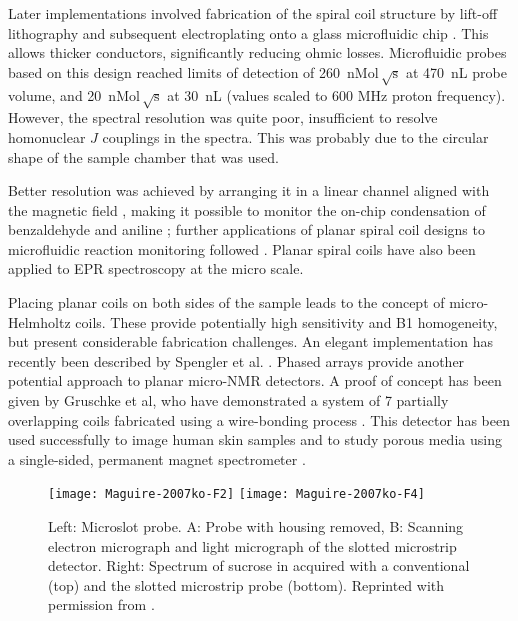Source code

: Later implementations involved
fabrication of the spiral coil structure by lift-off lithography and
subsequent electroplating onto a glass microfluidic chip
\cite{Massin:2002bj}. This allows thicker conductors, significantly
reducing ohmic losses. Microfluidic probes based on this design
\cite{massin2003pmb} reached limits of detection of 260~$\mathrm{nMol\,\sqrt{s}}$ 
at 470~nL probe volume, and 20~$\mathrm{nMol\,\sqrt{s}}$ at 30~nL (values
scaled to 600 MHz proton frequency). However, the spectral resolution
was quite poor, insufficient to resolve homonuclear $J$ couplings in the
 spectra. This was probably due to the circular shape
of the sample chamber that was used.

 Better resolution was achieved
by arranging it in a linear channel aligned with the magnetic field
\cite{Wensink:2004kd}, making it possible to monitor the on-chip
condensation of benzaldehyde and aniline \cite{wensink2005mrk}; further
applications of planar spiral coil designs to microfluidic reaction
monitoring followed \cite{Gomez:2010jr,Yue:2012fw}. Planar spiral coils
have also been applied to EPR spectroscopy \cite{Boero:2003hf} at the micro
scale.

Placing planar coils on both sides of the sample leads to the
concept of micro-Helmholtz coils. These provide potentially high
sensitivity and B1 homogeneity, but present considerable fabrication
challenges. An elegant implementation has recently been described by
Spengler et al. \cite{Spengler:2014ir,Spengler:2016km}. Phased arrays
provide another potential approach to planar micro-NMR detectors. A
proof of concept has been given by Gruschke et al, who have demonstrated
a system of 7 partially overlapping coils fabricated using a
wire-bonding process \cite{Gruschke:2012df}. This detector has been used
successfully to image human skin samples \cite{Gobel:2014tf} and to study
porous media using a single-sided, permanent magnet spectrometer
\cite{Oligschlager:2015fl}.

\begin{figure}
	\begin{center}
		\texttt{[image: Maguire-2007ko-F2]}
		\texttt{[image: Maguire-2007ko-F4]}
	\end{center}
	\caption{Left: Microslot probe. A: Probe with housing removed, B: Scanning electron micrograph and light micrograph of the slotted microstrip detector. Right: Spectrum of sucrose in  acquired with a conventional (top) and the slotted microstrip probe (bottom).  Reprinted with permission from \cite{Maguire:2007ko}.}
	\label{fig-Maguire-2007ko}
\end{figure}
════
INSTRUCTIONS TO FOLLOW: Type the entries again verbatim. Drop the images.

RESPONSE FOR THIS EXERCISE:
Source code

: Later implementations involved
fabrication of the spiral coil structure by lift-off lithography and
subsequent electroplating onto a glass microfluidic chip
\cite{Massin:2002bj}. This allows thicker conductors, significantly
reducing ohmic losses. Microfluidic probes based on this design
\cite{massin2003pmb} reached limits of detection of 260~$\mathrm{nMol\,\sqrt{s}}$ 
at 470~nL probe volume, and 20~$\mathrm{nMol\,\sqrt{s}}$ at 30~nL (values
scaled to 600 MHz proton frequency). However, the spectral resolution
was quite poor, insufficient to resolve homonuclear $J$ couplings in the
 spectra. This was probably due to the circular shape
of the sample chamber that was used.

 Better resolution was achieved
by arranging it in a linear channel aligned with the magnetic field
\cite{Wensink:2004kd}, making it possible to monitor the on-chip
condensation of benzaldehyde and aniline \cite{wensink2005mrk}; further
applications of planar spiral coil designs to microfluidic reaction
monitoring followed \cite{Gomez:2010jr,Yue:2012fw}. Planar spiral coils
have also been applied to EPR spectroscopy \cite{Boero:2003hf} at the micro
scale.

Placing planar coils on both sides of the sample leads to the
concept of micro-Helmholtz coils. These provide potentially high
sensitivity and B1 homogeneity, but present considerable fabrication
challenges. An elegant implementation has recently been described by
Spengler et al. \cite{Spengler:2014ir,Spengler:2016km}. Phased arrays
provide another potential approach to planar micro-NMR detectors. A
proof of concept has been given by Gruschke et al, who have demonstrated
a system of 7 partially overlapping coils fabricated using a
wire-bonding process \cite{Gruschke:2012df}. This detector has been used
successfully to image human skin samples \cite{Gobel:2014tf} and to study
porous media using a single-sided, permanent magnet spectrometer
\cite{Oligschlager:2015fl}.

\begin{figure}
	\begin{center}
		\texttt{[image: Maguire-2007ko-F2]}
		\texttt{[image: Maguire-2007ko-F4]}
	\end{center}
	\caption{Left: Microslot probe. A: Probe with housing removed, B: Scanning electron micrograph and light micrograph of the slotted microstrip detector. Right: Spectrum of sucrose in  acquired with a conventional (top) and the slotted microstrip probe (bottom).  Reprinted with permission from \cite{Maguire:2007ko}.}
	\label{fig-Maguire-2007ko}
\end{figure}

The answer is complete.